Our discussion was on roles, and he had a quote about the roles we choose to accept. True to form, I don't know the exact wording, and couldn't find it online, but it just talked about how we live our lives based on the roles we consciously or unconsciously choose to accept.

So, for my "action item," I chose to make a list of all the roles I am currently accepting, and a list of the roles I want to accept in my life. Now, when I finally got around to making this list on Monday, I wasn't having a good day. Well, good week actually. My friend and I have had a falling out, nothing major or dramatic, just a quiet parting of ways--though we still live in the same apartment, which makes it harder. Anyway, so when I wrote my list, it was rather negative, but if you continue reading, you'll see it worked out alright.

"Current" list:
"Cristina is boring, quiet, lonely, a 'selective' hard worker, daughter, sister, kind hearted, depressive, "exhausting to be around," not 'worth it to be around,' an executive assistant, poor, used-to-be-dancer, a person who lags behind, a person who doesn't have many friends, a complainer, weak.


Cristina wants to be friendly, strong, happy, hard working, a person with vision and purpose, wife, mother, friend of many, faithful, true, forgiving, patient, humble.


So - to get there - Go to ward activities, participate, talk to the quiet ones, smile, forgive quickly, be charitable and compassionate, pray always, have a plan, put one foot in front of the other. I am going to throw away the list of where I am now, and only keep the list of where I want to go, so I can focus on that instead.

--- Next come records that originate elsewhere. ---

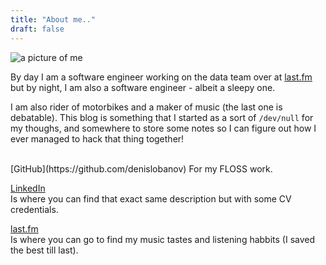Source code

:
 ```yaml
---
title: "About me.."
draft: false
---
```


![a picture of me](/images/profile.jpg#center-round)
</br>

By day I am a software engineer working on the data team over at [last.fm](https://last.fm) but by night, I am also a software engineer - albeit a sleepy one.

<!--more-->
I am also rider of motorbikes and a maker of music (the last one is debatable). This blog is something that I started as a sort of `/dev/null` for my thoughs, and somewhere to store some notes so I can figure out how I ever managed to hack that thing together!

</br>
[GitHub](https://github.com/denislobanov)  
For my FLOSS work.

[LinkedIn](https://www.linkedin.com/in/lobanovdenis)  
Is where you can find that exact same description but with some CV credentials.

[last.fm](https://www.last.fm/user/movsb)  
Is where you can go to find my music tastes and listening habbits (I saved the best till last).

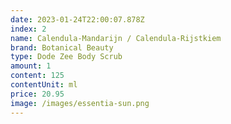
 ```yaml
---
date: 2023-01-24T22:00:07.878Z
index: 2
name: Calendula-Mandarijn / Calendula-Rijstkiem
brand: Botanical Beauty
type: Dode Zee Body Scrub
amount: 1
content: 125
contentUnit: ml
price: 20.95
image: /images/essentia-sun.png
---
```

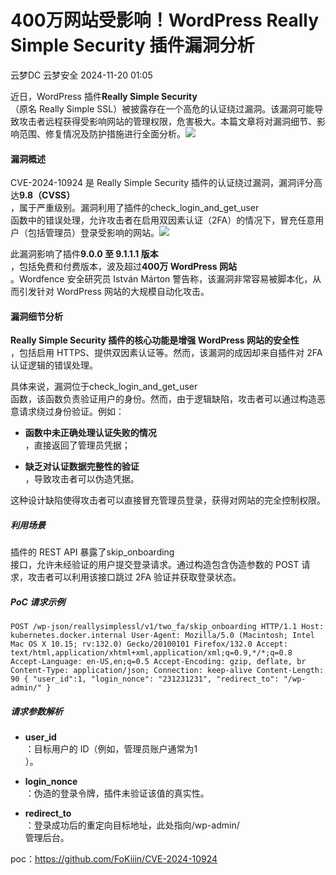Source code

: #  400万网站受影响！WordPress Really Simple Security 插件漏洞分析   
云梦DC  云梦安全   2024-11-20 01:05  
  
近日，WordPress 插件**Really Simple Security**  
（原名 Really Simple SSL）被披露存在一个高危的认证绕过漏洞。该漏洞可能导致攻击者远程获得受影响网站的管理权限，危害极大。本篇文章将对漏洞细节、影响范围、修复情况及防护措施进行全面分析。![](https://mmbiz.qpic.cn/mmbiz_png/ndxZsFvkmpxiaKyI98MJklzBBWSGT8MAicmSuPZcKrZYh134OtlntbJtycHxTzWfPWZGr88P9JaESgyLZsmrGdyA/640?wx_fmt=png&from=appmsg "")  
  
#### 漏洞概述  
  
CVE-2024-10924 是 Really Simple Security 插件的认证绕过漏洞，漏洞评分高达**9.8（CVSS）**  
，属于严重级别。漏洞利用了插件的check_login_and_get_user  
 函数中的错误处理，允许攻击者在启用双因素认证（2FA）的情况下，冒充任意用户（包括管理员）登录受影响的网站。![](https://mmbiz.qpic.cn/mmbiz_png/ndxZsFvkmpxiaKyI98MJklzBBWSGT8MAicmSuPZcKrZYh134OtlntbJtycHxTzWfPWZGr88P9JaESgyLZsmrGdyA/640?wx_fmt=png&from=appmsg "")  
  
  
此漏洞影响了插件**9.0.0 至 9.1.1.1 版本**  
，包括免费和付费版本，波及超过**400万 WordPress 网站**  
。Wordfence 安全研究员 István Márton 警告称，该漏洞非常容易被脚本化，从而引发针对 WordPress 网站的大规模自动化攻击。  
#### 漏洞细节分析  
  
**Really Simple Security 插件的核心功能是增强 WordPress 网站的安全性**  
，包括启用 HTTPS、提供双因素认证等。然而，该漏洞的成因却来自插件对 2FA 认证逻辑的错误处理。  
  
具体来说，漏洞位于check_login_and_get_user  
 函数，该函数负责验证用户的身份。然而，由于逻辑缺陷，攻击者可以通过构造恶意请求绕过身份验证。例如：  
- **函数中未正确处理认证失败的情况**  
，直接返回了管理员凭据；  
  
- **缺乏对认证数据完整性的验证**  
，导致攻击者可以伪造凭据。  
  
这种设计缺陷使得攻击者可以直接冒充管理员登录，获得对网站的完全控制权限。  
##### 利用场景  
  
插件的 REST API 暴露了skip_onboarding  
 接口，允许未经验证的用户提交登录请求。通过构造包含伪造参数的 POST 请求，攻击者可以利用该接口跳过 2FA 验证并获取登录状态。  
##### PoC 请求示例  
```
POST /wp-json/reallysimplessl/v1/two_fa/skip_onboarding HTTP/1.1 Host: kubernetes.docker.internal User-Agent: Mozilla/5.0 (Macintosh; Intel Mac OS X 10.15; rv:132.0) Gecko/20100101 Firefox/132.0 Accept: text/html,application/xhtml+xml,application/xml;q=0.9,*/*;q=0.8 Accept-Language: en-US,en;q=0.5 Accept-Encoding: gzip, deflate, br Content-Type: application/json; Connection: keep-alive Content-Length: 90 { "user_id":1, "login_nonce": "231231231", "redirect_to": "/wp-admin/" }

```  
##### 请求参数解析  
- **user_id**  
：目标用户的 ID（例如，管理员账户通常为1  
）。  
  
- **login_nonce**  
：伪造的登录令牌，插件未验证该值的真实性。  
  
- **redirect_to**  
：登录成功后的重定向目标地址，此处指向/wp-admin/  
 管理后台。  
  
poc：https://github.com/FoKiiin/CVE-2024-10924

Then, even after making this list, I almost didn't go to FHE, even after deciding I needed to focus on being friendly and active. Yet, I did. I made better friends, and I enjoyed myself even after an emotionally draining day. Then, my bishop gave a lesson, and we read many scriptures on faith, and miracles, and strength, and hope for the future. He said after interviewing many of us, talking with us, and seeing our struggles, that was what he wanted the ward to know, is to have faith, to be strong, to remember that God is a God of miracles, that we can succeed, and often, we have more faith than we realize.

This lesson really touched me, and the Spirit testified that I am a person of faith, and that I need not hold onto the things which make me sad. One of those is that I sometimes feel I am not as faithful as I need to be. Yet, I know that I am faithful, that is a role I am choosing to accept in my life. I am choosing to move forward, I am choosing to see the hand of the Lord in my life, for I know He is actively a part of it, and that I can be faithful and strong as I embark on yet another unknown path, I have people along the way who love me, who care, who have been where I am and are willing to help me, I did have to ask for it, I did have to have enough faith to move forward in whatever way I could.

I want you to remember to know that God is good. I want you to remember that you are a person of worth, even at your lowest times, that there is always hope, that you can always move forward, you can always have hope in your heart, and that is because of His Son, even Jesus Christ, who knows the way to true peace and strength, even joy for eternity, and we just have to keep going. Know where you are, but most importantly, have a vision for where you want to go.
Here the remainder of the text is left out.